Exercise prompt >> Every line of the data should be retyped with no difference from the original.

Dataset content >>
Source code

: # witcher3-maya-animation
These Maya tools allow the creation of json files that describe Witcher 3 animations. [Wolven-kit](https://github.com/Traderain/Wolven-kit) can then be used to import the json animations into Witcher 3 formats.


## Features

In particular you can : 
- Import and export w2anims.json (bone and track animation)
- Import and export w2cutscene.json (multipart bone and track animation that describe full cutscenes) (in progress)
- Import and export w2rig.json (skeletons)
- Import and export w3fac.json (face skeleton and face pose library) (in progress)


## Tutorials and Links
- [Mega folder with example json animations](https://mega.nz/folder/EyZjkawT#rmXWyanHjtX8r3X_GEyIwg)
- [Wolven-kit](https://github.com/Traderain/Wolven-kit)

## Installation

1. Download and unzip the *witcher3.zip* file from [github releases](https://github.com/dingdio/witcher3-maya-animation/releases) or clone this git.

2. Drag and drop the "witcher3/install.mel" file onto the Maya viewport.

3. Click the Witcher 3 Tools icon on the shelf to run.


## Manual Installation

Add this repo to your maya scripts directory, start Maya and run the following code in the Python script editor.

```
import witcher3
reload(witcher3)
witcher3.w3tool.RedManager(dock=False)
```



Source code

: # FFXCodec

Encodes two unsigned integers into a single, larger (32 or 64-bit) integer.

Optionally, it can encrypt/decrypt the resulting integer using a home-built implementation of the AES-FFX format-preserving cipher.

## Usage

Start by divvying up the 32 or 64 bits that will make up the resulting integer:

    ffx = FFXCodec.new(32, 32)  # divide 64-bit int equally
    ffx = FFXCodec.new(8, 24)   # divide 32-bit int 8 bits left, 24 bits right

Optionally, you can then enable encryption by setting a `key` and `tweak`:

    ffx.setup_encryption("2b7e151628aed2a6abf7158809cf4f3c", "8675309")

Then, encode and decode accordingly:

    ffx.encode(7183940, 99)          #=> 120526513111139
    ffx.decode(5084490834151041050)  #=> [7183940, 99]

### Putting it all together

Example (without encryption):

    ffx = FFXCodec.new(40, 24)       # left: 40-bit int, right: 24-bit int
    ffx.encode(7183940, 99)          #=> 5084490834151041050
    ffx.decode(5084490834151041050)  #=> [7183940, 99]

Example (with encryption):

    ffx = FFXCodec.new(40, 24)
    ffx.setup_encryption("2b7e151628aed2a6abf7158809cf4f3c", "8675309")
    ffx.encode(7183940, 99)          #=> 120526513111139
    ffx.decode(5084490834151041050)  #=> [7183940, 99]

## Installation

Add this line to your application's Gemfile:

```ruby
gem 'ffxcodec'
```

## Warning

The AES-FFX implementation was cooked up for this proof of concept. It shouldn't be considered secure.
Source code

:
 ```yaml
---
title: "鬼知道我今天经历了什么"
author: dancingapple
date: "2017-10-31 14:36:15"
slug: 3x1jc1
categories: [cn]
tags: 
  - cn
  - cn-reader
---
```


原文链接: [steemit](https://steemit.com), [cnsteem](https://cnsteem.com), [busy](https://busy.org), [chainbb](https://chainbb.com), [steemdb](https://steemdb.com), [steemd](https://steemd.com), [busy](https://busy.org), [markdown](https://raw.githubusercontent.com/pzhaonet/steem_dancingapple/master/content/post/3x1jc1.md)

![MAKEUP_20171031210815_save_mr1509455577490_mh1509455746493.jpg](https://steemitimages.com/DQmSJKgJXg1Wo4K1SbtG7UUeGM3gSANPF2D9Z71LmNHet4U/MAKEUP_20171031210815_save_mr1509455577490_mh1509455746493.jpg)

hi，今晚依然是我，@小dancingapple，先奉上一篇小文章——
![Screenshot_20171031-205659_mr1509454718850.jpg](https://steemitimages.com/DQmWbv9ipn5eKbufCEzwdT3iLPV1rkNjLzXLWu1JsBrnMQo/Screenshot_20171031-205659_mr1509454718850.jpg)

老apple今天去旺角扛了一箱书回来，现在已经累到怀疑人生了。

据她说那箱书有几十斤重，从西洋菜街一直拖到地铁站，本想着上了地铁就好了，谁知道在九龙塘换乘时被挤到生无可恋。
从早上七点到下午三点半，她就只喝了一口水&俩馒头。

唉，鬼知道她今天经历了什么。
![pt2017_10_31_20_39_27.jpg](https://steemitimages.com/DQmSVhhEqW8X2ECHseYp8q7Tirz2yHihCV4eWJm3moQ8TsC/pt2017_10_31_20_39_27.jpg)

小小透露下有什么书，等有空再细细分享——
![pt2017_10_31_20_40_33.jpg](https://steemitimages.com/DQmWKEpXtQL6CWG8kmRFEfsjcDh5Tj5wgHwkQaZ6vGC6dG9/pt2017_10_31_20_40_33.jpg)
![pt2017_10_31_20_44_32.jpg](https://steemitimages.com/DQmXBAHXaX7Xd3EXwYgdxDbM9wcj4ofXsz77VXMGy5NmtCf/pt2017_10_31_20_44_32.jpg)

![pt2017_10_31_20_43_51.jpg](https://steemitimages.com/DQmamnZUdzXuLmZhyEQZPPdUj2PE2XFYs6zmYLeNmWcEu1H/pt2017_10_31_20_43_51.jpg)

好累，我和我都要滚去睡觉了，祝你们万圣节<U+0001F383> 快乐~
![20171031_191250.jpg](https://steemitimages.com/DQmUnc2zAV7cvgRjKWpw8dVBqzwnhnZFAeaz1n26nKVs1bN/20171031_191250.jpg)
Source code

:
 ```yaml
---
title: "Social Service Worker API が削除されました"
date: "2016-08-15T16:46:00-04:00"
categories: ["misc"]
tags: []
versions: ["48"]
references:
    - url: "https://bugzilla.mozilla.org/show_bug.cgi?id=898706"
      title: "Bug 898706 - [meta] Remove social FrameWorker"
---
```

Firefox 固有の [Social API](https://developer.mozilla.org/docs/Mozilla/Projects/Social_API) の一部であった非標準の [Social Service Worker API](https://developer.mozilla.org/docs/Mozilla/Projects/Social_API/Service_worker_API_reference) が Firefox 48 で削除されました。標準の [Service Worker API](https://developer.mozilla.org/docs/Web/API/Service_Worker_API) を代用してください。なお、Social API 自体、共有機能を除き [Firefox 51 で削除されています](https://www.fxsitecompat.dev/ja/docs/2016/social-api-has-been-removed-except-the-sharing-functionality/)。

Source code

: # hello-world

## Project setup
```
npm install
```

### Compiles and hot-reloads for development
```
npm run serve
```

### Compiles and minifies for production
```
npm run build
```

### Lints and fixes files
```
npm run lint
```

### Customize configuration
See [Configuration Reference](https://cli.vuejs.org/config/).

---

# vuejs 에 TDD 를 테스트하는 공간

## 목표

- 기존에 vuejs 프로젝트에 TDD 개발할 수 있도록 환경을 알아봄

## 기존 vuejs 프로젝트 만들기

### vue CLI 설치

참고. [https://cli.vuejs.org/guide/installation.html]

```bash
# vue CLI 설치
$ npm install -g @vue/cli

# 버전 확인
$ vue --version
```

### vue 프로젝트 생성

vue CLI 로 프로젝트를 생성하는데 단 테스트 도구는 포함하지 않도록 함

Written reply >>
Source code

: # witcher3-maya-animation
These Maya tools allow the creation of json files that describe Witcher 3 animations. [Wolven-kit](https://github.com/Traderain/Wolven-kit) can then be used to import the json animations into Witcher 3 formats.


## Features

In particular you can : 
- Import and export w2anims.json (bone and track animation)
- Import and export w2cutscene.json (multipart bone and track animation that describe full cutscenes) (in progress)
- Import and export w2rig.json (skeletons)
- Import and export w3fac.json (face skeleton and face pose library) (in progress)


## Tutorials and Links
- [Mega folder with example json animations](https://mega.nz/folder/EyZjkawT#rmXWyanHjtX8r3X_GEyIwg)
- [Wolven-kit](https://github.com/Traderain/Wolven-kit)

## Installation

1. Download and unzip the *witcher3.zip* file from [github releases](https://github.com/dingdio/witcher3-maya-animation/releases) or clone this git.

2. Drag and drop the "witcher3/install.mel" file onto the Maya viewport.

3. Click the Witcher 3 Tools icon on the shelf to run.


## Manual Installation

Add this repo to your maya scripts directory, start Maya and run the following code in the Python script editor.

```
import witcher3
reload(witcher3)
witcher3.w3tool.RedManager(dock=False)
```



Source code

: # FFXCodec

Encodes two unsigned integers into a single, larger (32 or 64-bit) integer.

Optionally, it can encrypt/decrypt the resulting integer using a home-built implementation of the AES-FFX format-preserving cipher.

## Usage

Start by divvying up the 32 or 64 bits that will make up the resulting integer:

    ffx = FFXCodec.new(32, 32)  # divide 64-bit int equally
    ffx = FFXCodec.new(8, 24)   # divide 32-bit int 8 bits left, 24 bits right

Optionally, you can then enable encryption by setting a `key` and `tweak`:

    ffx.setup_encryption("2b7e151628aed2a6abf7158809cf4f3c", "8675309")

Then, encode and decode accordingly:

    ffx.encode(7183940, 99)          #=> 120526513111139
    ffx.decode(5084490834151041050)  #=> [7183940, 99]

### Putting it all together

Example (without encryption):

    ffx = FFXCodec.new(40, 24)       # left: 40-bit int, right: 24-bit int
    ffx.encode(7183940, 99)          #=> 5084490834151041050
    ffx.decode(5084490834151041050)  #=> [7183940, 99]

Example (with encryption):

    ffx = FFXCodec.new(40, 24)
    ffx.setup_encryption("2b7e151628aed2a6abf7158809cf4f3c", "8675309")
    ffx.encode(7183940, 99)          #=> 120526513111139
    ffx.decode(5084490834151041050)  #=> [7183940, 99]

## Installation

Add this line to your application's Gemfile:

```ruby
gem 'ffxcodec'
```

## Warning

The AES-FFX implementation was cooked up for this proof of concept. It shouldn't be considered secure.
Source code

:
 ```yaml
---
title: "鬼知道我今天经历了什么"
author: dancingapple
date: "2017-10-31 14:36:15"
slug: 3x1jc1
categories: [cn]
tags: 
  - cn
  - cn-reader
---
```


原文链接: [steemit](https://steemit.com), [cnsteem](https://cnsteem.com), [busy](https://busy.org), [chainbb](https://chainbb.com), [steemdb](https://steemdb.com), [steemd](https://steemd.com), [busy](https://busy.org), [markdown](https://raw.githubusercontent.com/pzhaonet/steem_dancingapple/master/content/post/3x1jc1.md)

![MAKEUP_20171031210815_save_mr1509455577490_mh1509455746493.jpg](https://steemitimages.com/DQmSJKgJXg1Wo4K1SbtG7UUeGM3gSANPF2D9Z71LmNHet4U/MAKEUP_20171031210815_save_mr1509455577490_mh1509455746493.jpg)

hi，今晚依然是我，@小dancingapple，先奉上一篇小文章——
![Screenshot_20171031-205659_mr1509454718850.jpg](https://steemitimages.com/DQmWbv9ipn5eKbufCEzwdT3iLPV1rkNjLzXLWu1JsBrnMQo/Screenshot_20171031-205659_mr1509454718850.jpg)

老apple今天去旺角扛了一箱书回来，现在已经累到怀疑人生了。

据她说那箱书有几十斤重，从西洋菜街一直拖到地铁站，本想着上了地铁就好了，谁知道在九龙塘换乘时被挤到生无可恋。
从早上七点到下午三点半，她就只喝了一口水&俩馒头。

唉，鬼知道她今天经历了什么。
![pt2017_10_31_20_39_27.jpg](https://steemitimages.com/DQmSVhhEqW8X2ECHseYp8q7Tirz2yHihCV4eWJm3moQ8TsC/pt2017_10_31_20_39_27.jpg)

小小透露下有什么书，等有空再细细分享——
![pt2017_10_31_20_40_33.jpg](https://steemitimages.com/DQmWKEpXtQL6CWG8kmRFEfsjcDh5Tj5wgHwkQaZ6vGC6dG9/pt2017_10_31_20_40_33.jpg)
![pt2017_10_31_20_44_32.jpg](https://steemitimages.com/DQmXBAHXaX7Xd3EXwYgdxDbM9wcj4ofXsz77VXMGy5NmtCf/pt2017_10_31_20_44_32.jpg)

![pt2017_10_31_20_43_51.jpg](https://steemitimages.com/DQmamnZUdzXuLmZhyEQZPPdUj2PE2XFYs6zmYLeNmWcEu1H/pt2017_10_31_20_43_51.jpg)

好累，我和我都要滚去睡觉了，祝你们万圣节<U+0001F383> 快乐~
![20171031_191250.jpg](https://steemitimages.com/DQmUnc2zAV7cvgRjKWpw8dVBqzwnhnZFAeaz1n26nKVs1bN/20171031_191250.jpg)
Source code

:
 ```yaml
---
title: "Social Service Worker API が削除されました"
date: "2016-08-15T16:46:00-04:00"
categories: ["misc"]
tags: []
versions: ["48"]
references:
    - url: "https://bugzilla.mozilla.org/show_bug.cgi?id=898706"
      title: "Bug 898706 - [meta] Remove social FrameWorker"
---
```

Firefox 固有の [Social API](https://developer.mozilla.org/docs/Mozilla/Projects/Social_API) の一部であった非標準の [Social Service Worker API](https://developer.mozilla.org/docs/Mozilla/Projects/Social_API/Service_worker_API_reference) が Firefox 48 で削除されました。標準の [Service Worker API](https://developer.mozilla.org/docs/Web/API/Service_Worker_API) を代用してください。なお、Social API 自体、共有機能を除き [Firefox 51 で削除されています](https://www.fxsitecompat.dev/ja/docs/2016/social-api-has-been-removed-except-the-sharing-functionality/)。

Source code

: # hello-world

## Project setup
```
npm install
```

### Compiles and hot-reloads for development
```
npm run serve
```

### Compiles and minifies for production
```
npm run build
```

### Lints and fixes files
```
npm run lint
```

### Customize configuration
See [Configuration Reference](https://cli.vuejs.org/config/).

---

# vuejs 에 TDD 를 테스트하는 공간

## 목표

- 기존에 vuejs 프로젝트에 TDD 개발할 수 있도록 환경을 알아봄

## 기존 vuejs 프로젝트 만들기

### vue CLI 설치

참고. [https://cli.vuejs.org/guide/installation.html]

```bash
# vue CLI 설치
$ npm install -g @vue/cli

# 버전 확인
$ vue --version
```

### vue 프로젝트 생성

vue CLI 로 프로젝트를 생성하는데 단 테스트 도구는 포함하지 않도록 함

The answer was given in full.